On Wednesday, February 14 the New York Times released an article titled What Teenagers Are Learning From Online Porn. The outlet asked the "question can teens be taught to see pornography more critically?"
For insight, contributing writer Maggie Jones turned to a "Porn Literacy" class, a course currently funded publicly and taught to Boston high school students. While interviewing students participating in the class, Jones gathered that the students were perplexed about how porn translated into real life. They wondered if the violence portrayed in pornography is desired in real relationships.
The "peer-leadership program" shows graphic material in hopes of creating "savvy" and "critical" consumers of pornography. Not once in the curriculum do students learn the damaging effects of pornography. There is also no condemnation directed towards pornography use or acknowledgement that pornography has been accepted as a public health crisis by numerous state governments and public health officials.
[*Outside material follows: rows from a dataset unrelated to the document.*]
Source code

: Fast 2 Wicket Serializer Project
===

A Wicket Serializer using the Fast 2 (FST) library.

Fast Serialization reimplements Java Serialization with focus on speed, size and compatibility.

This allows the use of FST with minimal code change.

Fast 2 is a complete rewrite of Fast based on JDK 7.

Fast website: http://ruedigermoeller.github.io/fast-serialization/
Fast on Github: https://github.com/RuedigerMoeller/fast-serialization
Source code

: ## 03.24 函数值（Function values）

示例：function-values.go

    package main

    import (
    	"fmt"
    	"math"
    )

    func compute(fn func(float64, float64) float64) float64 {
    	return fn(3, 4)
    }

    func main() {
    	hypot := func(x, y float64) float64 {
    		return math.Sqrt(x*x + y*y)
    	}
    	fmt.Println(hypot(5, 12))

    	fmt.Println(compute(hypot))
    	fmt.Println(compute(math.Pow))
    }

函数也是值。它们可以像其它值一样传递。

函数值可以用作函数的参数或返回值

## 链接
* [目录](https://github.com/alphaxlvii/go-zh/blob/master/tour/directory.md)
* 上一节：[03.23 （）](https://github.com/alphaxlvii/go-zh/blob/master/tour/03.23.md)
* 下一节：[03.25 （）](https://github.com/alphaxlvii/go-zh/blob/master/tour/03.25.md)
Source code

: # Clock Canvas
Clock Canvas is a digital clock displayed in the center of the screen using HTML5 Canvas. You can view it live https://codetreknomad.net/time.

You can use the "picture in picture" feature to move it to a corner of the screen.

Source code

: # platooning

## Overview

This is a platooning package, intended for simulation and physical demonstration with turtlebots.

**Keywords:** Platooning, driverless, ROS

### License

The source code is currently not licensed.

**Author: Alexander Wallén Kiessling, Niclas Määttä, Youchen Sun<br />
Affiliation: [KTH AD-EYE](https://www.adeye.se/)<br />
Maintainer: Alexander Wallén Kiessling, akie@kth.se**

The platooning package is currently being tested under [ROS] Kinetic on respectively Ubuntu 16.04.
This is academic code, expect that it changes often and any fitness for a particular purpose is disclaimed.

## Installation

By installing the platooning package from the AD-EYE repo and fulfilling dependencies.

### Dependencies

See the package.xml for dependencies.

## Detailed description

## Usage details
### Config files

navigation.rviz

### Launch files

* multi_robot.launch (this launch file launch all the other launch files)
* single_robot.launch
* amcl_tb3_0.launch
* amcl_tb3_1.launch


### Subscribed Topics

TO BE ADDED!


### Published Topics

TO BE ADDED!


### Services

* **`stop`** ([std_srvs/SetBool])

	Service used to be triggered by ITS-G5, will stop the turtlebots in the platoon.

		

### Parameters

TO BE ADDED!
Abstinence Clearinghouse's new booklet, The Truth About Pornography, outlines that pornography:
1. Decreases Sexual Satisfaction
2. Disconnects Real Relationships
3. Creates an Addiction
4. Lowers your View of the Opposite Sex
5. Supports Human Trafficking
The lack of virtue and self-respect is only one of the glaring flaws in Jones' article. The question is not "whether the legal viewing age of 18 is too high," but how educators can offer a better moral foothold for students who will be future husbands, wives and parents. Sex education will only serve to teach sex and will continue to expose students to inappropriate content and eliminate parents from the equation.